Below are the records. Retype, exactly, the lines from the first through the line with "- select suitable", and leave out the pictures.

**** Exercise data

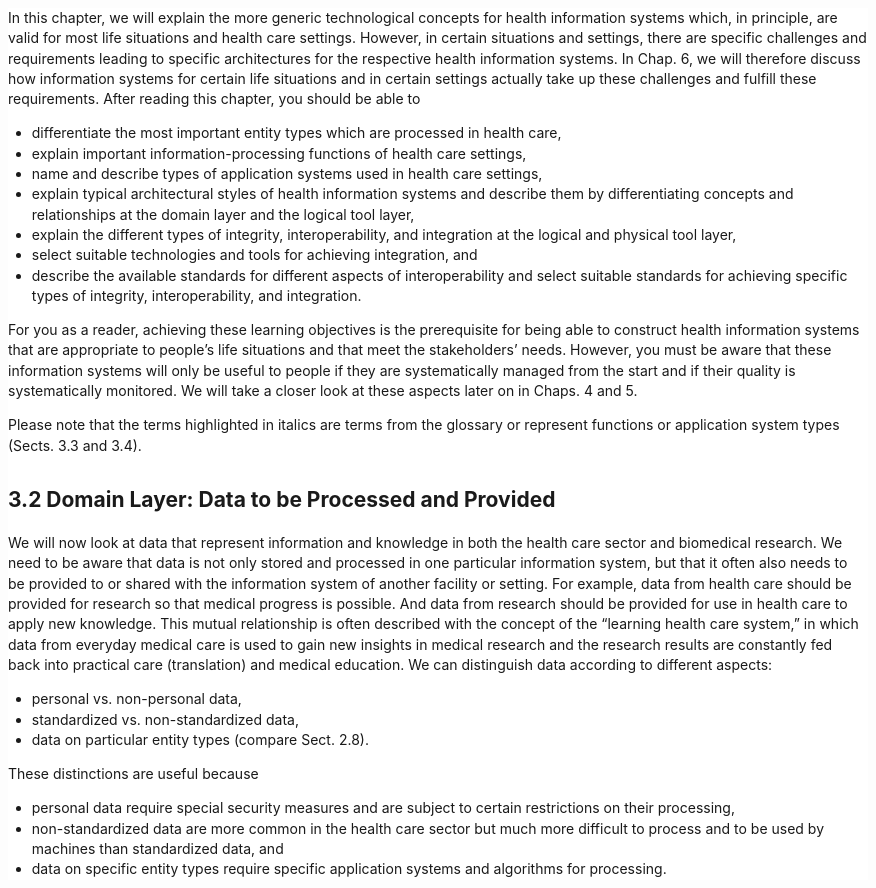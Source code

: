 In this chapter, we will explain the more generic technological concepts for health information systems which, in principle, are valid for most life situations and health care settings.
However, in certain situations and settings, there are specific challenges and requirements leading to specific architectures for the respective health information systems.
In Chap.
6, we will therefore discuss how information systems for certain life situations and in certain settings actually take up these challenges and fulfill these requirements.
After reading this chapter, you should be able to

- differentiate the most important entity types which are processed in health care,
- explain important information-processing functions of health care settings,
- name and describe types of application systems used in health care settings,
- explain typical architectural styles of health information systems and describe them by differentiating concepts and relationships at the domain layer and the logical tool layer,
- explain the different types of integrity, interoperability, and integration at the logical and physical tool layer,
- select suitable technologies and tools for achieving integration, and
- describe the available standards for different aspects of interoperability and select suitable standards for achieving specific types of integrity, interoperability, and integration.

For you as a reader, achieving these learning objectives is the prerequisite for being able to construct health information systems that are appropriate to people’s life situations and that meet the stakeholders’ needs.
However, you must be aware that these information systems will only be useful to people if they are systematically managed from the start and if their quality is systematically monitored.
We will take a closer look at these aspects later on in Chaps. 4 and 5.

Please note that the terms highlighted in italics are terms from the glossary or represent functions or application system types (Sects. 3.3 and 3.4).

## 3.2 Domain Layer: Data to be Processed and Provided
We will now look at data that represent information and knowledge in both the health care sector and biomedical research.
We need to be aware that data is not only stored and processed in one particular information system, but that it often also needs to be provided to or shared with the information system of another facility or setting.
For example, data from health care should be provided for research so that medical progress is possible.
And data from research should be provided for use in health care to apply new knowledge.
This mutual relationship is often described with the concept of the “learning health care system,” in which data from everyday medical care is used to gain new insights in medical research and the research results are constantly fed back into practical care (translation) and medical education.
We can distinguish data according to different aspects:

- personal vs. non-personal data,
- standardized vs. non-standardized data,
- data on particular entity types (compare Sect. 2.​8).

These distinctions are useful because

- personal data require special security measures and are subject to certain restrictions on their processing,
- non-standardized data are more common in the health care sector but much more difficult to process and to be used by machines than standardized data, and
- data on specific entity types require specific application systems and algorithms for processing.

********

:: Response for this exercise ::
Source code

: In this chapter, we will explain the more generic technological concepts for health information systems which, in principle, are valid for most life situations and health care settings.
However, in certain situations and settings, there are specific challenges and requirements leading to specific architectures for the respective health information systems.
In Chap.
6, we will therefore discuss how information systems for certain life situations and in certain settings actually take up these challenges and fulfill these requirements.
After reading this chapter, you should be able to

- differentiate the most important entity types which are processed in health care,
- explain important information-processing functions of health care settings,
- name and describe types of application systems used in health care settings,
- explain typical architectural styles of health information systems and describe them by differentiating concepts and relationships at the domain layer and the logical tool layer,
- explain the different types of integrity, interoperability, and integration at the logical and physical tool layer,
- select suitable technologies and tools for achieving integration, and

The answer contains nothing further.